▶ Data provided
▬▬▬▬▬▬
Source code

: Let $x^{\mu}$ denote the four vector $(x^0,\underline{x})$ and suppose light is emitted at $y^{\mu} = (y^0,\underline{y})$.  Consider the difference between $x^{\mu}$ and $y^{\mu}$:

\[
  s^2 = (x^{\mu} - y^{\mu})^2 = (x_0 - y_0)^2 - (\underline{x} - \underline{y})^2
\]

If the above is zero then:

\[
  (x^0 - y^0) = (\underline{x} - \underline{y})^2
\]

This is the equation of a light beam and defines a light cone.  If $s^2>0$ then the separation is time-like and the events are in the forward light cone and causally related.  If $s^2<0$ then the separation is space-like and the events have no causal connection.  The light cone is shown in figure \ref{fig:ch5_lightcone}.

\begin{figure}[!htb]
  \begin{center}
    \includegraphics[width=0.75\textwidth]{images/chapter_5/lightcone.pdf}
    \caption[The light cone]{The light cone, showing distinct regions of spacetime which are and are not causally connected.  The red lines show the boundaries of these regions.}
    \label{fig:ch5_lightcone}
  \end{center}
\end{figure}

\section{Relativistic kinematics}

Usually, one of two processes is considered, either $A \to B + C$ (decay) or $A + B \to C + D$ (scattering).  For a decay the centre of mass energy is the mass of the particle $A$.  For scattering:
▬▬▬▬▬▬
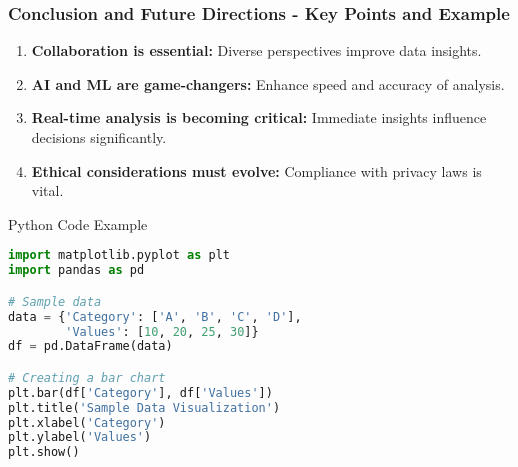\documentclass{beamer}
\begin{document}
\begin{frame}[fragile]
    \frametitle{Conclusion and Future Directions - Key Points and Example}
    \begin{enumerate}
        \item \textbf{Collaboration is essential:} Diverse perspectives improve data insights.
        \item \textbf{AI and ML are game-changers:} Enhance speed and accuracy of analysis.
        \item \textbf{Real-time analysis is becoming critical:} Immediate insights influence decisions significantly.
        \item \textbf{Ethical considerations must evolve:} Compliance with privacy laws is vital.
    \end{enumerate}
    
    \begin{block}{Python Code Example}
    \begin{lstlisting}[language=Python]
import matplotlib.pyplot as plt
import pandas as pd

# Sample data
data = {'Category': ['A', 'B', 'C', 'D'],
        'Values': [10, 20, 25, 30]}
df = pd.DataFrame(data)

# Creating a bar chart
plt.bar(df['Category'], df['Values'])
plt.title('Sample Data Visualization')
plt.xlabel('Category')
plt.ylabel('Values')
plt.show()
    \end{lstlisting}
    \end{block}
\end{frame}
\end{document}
▬▬▬▬▬▬
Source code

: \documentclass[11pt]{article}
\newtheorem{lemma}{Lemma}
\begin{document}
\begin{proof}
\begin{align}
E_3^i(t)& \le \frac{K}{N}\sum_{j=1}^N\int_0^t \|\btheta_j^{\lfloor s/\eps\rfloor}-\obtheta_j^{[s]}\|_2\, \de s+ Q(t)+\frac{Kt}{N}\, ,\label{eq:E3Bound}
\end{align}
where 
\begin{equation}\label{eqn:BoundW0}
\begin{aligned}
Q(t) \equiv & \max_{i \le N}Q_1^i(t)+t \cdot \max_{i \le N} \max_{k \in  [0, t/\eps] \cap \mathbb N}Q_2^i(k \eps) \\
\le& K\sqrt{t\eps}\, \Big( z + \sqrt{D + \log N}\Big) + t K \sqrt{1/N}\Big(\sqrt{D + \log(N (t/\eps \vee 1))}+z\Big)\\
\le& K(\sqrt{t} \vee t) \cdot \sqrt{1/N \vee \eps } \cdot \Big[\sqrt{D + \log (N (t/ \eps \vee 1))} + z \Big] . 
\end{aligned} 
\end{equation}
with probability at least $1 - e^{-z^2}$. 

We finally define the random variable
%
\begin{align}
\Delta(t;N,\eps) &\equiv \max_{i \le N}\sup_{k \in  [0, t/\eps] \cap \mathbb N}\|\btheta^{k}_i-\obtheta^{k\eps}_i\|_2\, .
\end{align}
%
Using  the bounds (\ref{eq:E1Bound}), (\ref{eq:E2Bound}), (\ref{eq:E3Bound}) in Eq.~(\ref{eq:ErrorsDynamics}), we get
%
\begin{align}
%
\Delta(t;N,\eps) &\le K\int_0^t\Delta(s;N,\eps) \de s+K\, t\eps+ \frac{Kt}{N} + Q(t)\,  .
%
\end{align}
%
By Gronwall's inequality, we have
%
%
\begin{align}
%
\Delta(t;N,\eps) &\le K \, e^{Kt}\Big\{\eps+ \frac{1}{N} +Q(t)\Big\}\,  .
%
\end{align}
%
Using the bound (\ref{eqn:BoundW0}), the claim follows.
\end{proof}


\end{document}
▬▬▬▬▬▬
Every line above with the word "Python" is to be copied out.

▶ Answer to this exercise
    \begin{block}{Python Code Example}
    \begin{lstlisting}[language=Python]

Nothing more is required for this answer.